Jennifer Egan, A Visit From the Goon Squad
A sequence of related stories narrated from different points of view. We follow characters as they scramble through their teens and early twenties, make mistakes, start careers in the music industry, enter into and bust up marriages and along the way we see how time changes them for better and worse. The stories coalesce into a beautiful whole—biting, funny, innovative, and true.
Laura Furman, The Mother Who Stayed
An editor sent me this collection of stories in galley form. This book has really stayed with me. The stories probe the relationship between mother and child, in the loosest sense of the word. With wonderfully rendered scenes of American landscape, the stories form a kind of national portrait so much greater than the domestic dramas of the plots.
Kiran Desai, The Inheritance of Loss
I did not read this novel when it first came out…it was one of many novels on my To Be Read pile. When I finally read it during my summer holiday, I knew from the first page that I was in for a fantastic read. Desai’s gorgeous writing offsets a frequently harrowing tale of loss as a cantankerous retired judge, his aging cook, his teenaged granddaughter and a few neighbors live out their days in a remote village in India beset by political strife. Far away, the cook’s son struggles to make a life in New York City. The story sounds grim, but it is real and full of the kind of soaring emotion that quickens the heart.
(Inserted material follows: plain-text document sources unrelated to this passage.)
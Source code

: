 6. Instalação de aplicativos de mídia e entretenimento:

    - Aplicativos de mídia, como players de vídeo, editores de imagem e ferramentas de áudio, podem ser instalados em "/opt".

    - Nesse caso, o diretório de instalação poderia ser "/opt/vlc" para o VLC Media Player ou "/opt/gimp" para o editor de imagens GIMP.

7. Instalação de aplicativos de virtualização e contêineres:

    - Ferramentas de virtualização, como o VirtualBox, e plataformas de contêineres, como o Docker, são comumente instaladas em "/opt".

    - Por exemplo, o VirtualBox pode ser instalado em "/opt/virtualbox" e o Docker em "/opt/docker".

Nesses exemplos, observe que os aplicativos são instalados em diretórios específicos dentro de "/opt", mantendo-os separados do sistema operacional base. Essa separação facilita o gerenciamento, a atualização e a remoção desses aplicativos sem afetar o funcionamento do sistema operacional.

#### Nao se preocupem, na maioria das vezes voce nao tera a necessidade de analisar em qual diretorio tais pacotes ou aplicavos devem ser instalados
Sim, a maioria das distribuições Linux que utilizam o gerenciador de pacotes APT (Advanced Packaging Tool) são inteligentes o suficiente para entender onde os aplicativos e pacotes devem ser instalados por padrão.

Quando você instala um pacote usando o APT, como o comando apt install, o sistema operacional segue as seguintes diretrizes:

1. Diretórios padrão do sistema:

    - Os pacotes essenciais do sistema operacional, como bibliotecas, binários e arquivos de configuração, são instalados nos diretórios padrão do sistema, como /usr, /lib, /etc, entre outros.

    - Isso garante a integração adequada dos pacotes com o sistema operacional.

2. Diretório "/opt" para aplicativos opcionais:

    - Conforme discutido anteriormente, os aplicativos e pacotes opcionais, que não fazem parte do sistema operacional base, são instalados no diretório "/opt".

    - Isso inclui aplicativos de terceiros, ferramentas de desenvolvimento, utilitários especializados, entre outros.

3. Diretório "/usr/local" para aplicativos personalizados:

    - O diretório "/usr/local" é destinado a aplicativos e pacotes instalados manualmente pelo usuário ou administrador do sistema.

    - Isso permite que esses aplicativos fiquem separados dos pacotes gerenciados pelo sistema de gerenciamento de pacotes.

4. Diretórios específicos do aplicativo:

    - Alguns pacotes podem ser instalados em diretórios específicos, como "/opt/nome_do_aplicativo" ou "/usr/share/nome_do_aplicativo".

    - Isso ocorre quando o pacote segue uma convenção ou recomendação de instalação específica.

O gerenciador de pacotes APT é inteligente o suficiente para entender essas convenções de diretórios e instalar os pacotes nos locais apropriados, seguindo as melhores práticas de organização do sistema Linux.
Nancy Milford, Savage Beauty
Another from the To Be Read pile—I hadn’t known much about the poet Edna St. Vincent Millay. In these pages I learned about her desperate early childhood in Maine, followed by early literary success at college and New York City in the 1920s and 30s. Edna smoked in public, and further scandalized society with her many love affairs, drank like a fish, and ended up a morphine addict. Along the way she wrote poems that were in their day as well known the lyrics to “Stairway to Heaven” were for my generation or Lady Gaga’s “Bad Romance” are for my daughter’s. She lived like a rock star. An eye-opening read, and a surprising page-turner.
John Banville, a.k.a. Benjamin Black, Christine Falls
Every once in a while I love a good mystery. This one, written by John Banville under his pseudonym Benjamin Black fits the bill nicely. 1950s Dublin, a hard-boiled pathologist who suffers for his endless curiosity hunts down clues in the death of a woman named Christine Falls. No spoilers here, except to say that it’s not really about the plot. Though there is plenty of plot.
Tom Rachman, The Imperfectionists
I loved this book, another series of interconnected stories—funny and heartbreaking—about the lives of journalists who muddle through their lives while working at a failing newspaper in Rome.
Jonathan Franzen, The Corrections
I am re-reading this brilliant novel in preparation for my book group’s next selection—Franzen’s newly published Freedom. We are still going to travel to my boyfriend’s Midwestern family this Christmas. In fact, compared to the dysfunctional Lambert clan, this novel makes our own families seem like comforting wellsprings of sanity.
The Page 99 Test: Perfection.
The Page 69 Test: Perfection.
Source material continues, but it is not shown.